Response: “Merciful God, hear our prayer.”

  • That we would not harden our hearts when we hear your voice asking us to care for your hurting world, we pray—

     Response: “Merciful God, hear our prayer.”

  • For our community, All Are One, continue to send your Spirit upon us to enable us to be an inclusive community, open and welcoming to all, we pray—

    Response: “Merciful God, hear our prayer.”

  • For the strength to follow in your footsteps Jesus, even if it brings shame and ridicule, we pray—Response: “Merciful God, hear our prayer.”
  • For all those suffering from the ravages of hurricanes and fires, that they would find their way with the help of governments, with their neighbors and friends and you, O God, we pray—Response: “Merciful God, hear our prayer.”

8.  Loving Jesus, be with all families who have lost loved ones this week, from Covid 19 and all other causes—give them your peace, that they may find their way through their grief, we pray—Response:  “Merciful God, hear our prayer.”

***Let us pray for your particular needs—you may say them aloud, then response

***Let us pray for the silent petitions on our hearts—pause, then response

Let Us Pray

   Good and gentle God, our source of all strength and wisdom.  We ask that you would give us peace—filled and loving hearts—let our hearts not be hardened but help us to be merciful to all and accepting of all in our lives and in our wider world.
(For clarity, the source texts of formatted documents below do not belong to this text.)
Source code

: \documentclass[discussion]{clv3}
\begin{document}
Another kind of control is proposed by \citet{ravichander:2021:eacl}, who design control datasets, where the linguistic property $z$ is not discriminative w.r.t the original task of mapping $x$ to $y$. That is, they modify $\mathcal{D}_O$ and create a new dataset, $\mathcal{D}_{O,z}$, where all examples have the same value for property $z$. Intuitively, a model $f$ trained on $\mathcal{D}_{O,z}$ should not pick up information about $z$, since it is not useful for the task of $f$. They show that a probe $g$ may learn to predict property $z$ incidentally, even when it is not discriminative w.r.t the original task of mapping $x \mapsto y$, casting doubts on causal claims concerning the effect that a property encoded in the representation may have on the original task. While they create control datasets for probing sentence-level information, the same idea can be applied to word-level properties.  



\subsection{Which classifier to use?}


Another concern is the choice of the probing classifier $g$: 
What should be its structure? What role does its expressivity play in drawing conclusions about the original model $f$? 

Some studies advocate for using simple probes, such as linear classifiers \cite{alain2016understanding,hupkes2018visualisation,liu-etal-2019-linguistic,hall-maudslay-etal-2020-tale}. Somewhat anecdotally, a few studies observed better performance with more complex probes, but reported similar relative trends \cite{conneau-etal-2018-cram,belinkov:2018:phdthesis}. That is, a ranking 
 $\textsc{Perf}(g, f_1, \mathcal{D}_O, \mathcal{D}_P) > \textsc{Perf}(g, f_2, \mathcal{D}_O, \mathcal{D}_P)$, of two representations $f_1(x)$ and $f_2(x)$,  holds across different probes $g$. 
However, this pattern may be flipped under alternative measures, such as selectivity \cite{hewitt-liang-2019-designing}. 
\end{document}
Help us to be the change we want to see in our world, realizing that all and any change begins with my change of heart. We ask all of this of you, our good and loving God, who is Creator, Savior and Spirit, one God, living and loving us forever and ever.  Amen.

Let Us Prayagain today we must be without the bread—your body, the wine—your blood—but truly remember that you are always with us—in our lives, in our prayers, in our loving of others.

Prayer after Communion

Dear Jesus, thank you for the gift of yourself today—like a deer that longs for running streams, may we always seek after you in our lives and follow you faithfully—we ask this in your wonderful name, Amen.